──────── EXTRACTED ENTRIES

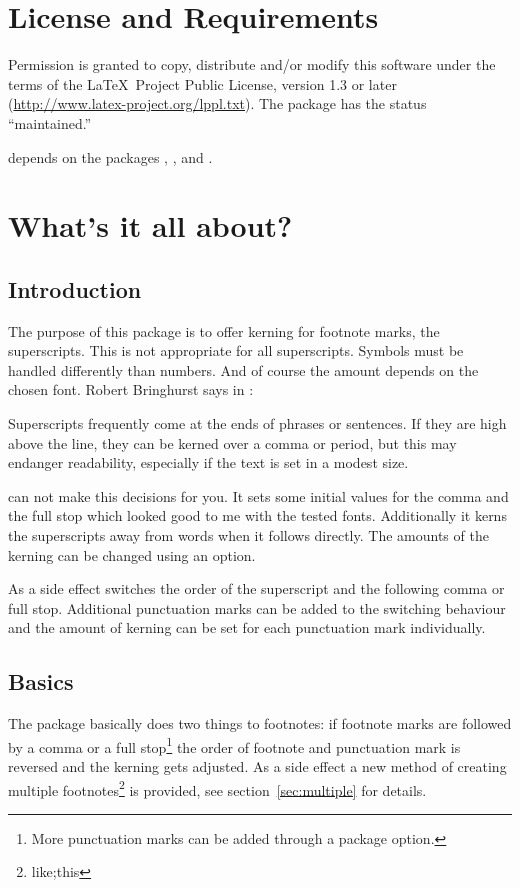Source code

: \documentclass[toc=index,toc=bib]{cnpkgdoc}
\begin{document}
\section{License and Requirements}
Permission is granted to copy, distribute and/or modify this software under the
terms of the \LaTeX\ Project Public License, version 1.3 or later
(\url{http://www.latex-project.org/lppl.txt}). The package has the status
``maintained.''

\fnpct depends on the packages , , 
and .

\section{What's it all about?}
\subsection{Introduction}
The purpose of this package is to offer kerning for footnote marks, \ie the
superscripts. This is not appropriate for all superscripts. Symbols must be
handled differently than numbers. And of course the amount depends on the chosen
font. Robert Bringhurst says in :

\begin{zitat}
 Superscripts frequently come at the ends of phrases or sentences. If they are
 high above the line, they can be kerned over a comma or period, but this may
 endanger readability, especially if the text is set in a modest size.
\end{zitat}

\fnpct can not make this decisions for you. It sets some initial values for the
comma and the full stop which looked good to me with the tested fonts.
Additionally it kerns the superscripts away from words when it follows directly.
The amounts of the kerning can be changed using an option.

As a side effect \fnpct switches the order of the superscript and the following
comma or full stop. Additional punctuation marks can be added to the switching
behaviour and the amount of kerning can be set for each punctuation mark individually.

\subsection{Basics}
The \fnpct package basically does two things to footnotes: if footnote marks are
followed by a comma or a full stop\footnote{More punctuation marks can be added
through a package option.} the order of footnote and punctuation mark is
reversed and the kerning gets adjusted. As a side effect a new method of creating
multiple footnotes\footnote{like;this} is provided, see section~\ref{sec:multiple}
for details.
\end{document}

────────────────

-- HOW TO COMPLETE THIS TASK --
Return, unchanged, the run of lines above that opens with the line containing "The \fnpct package" and closes with the line containing "reversed and the". Include both.

-- SOLUTION TO THIS EXERCISE --
The \fnpct package basically does two things to footnotes: if footnote marks are
followed by a comma or a full stop\footnote{More punctuation marks can be added
through a package option.} the order of footnote and punctuation mark is
reversed and the kerning gets adjusted. As a side effect a new method of creating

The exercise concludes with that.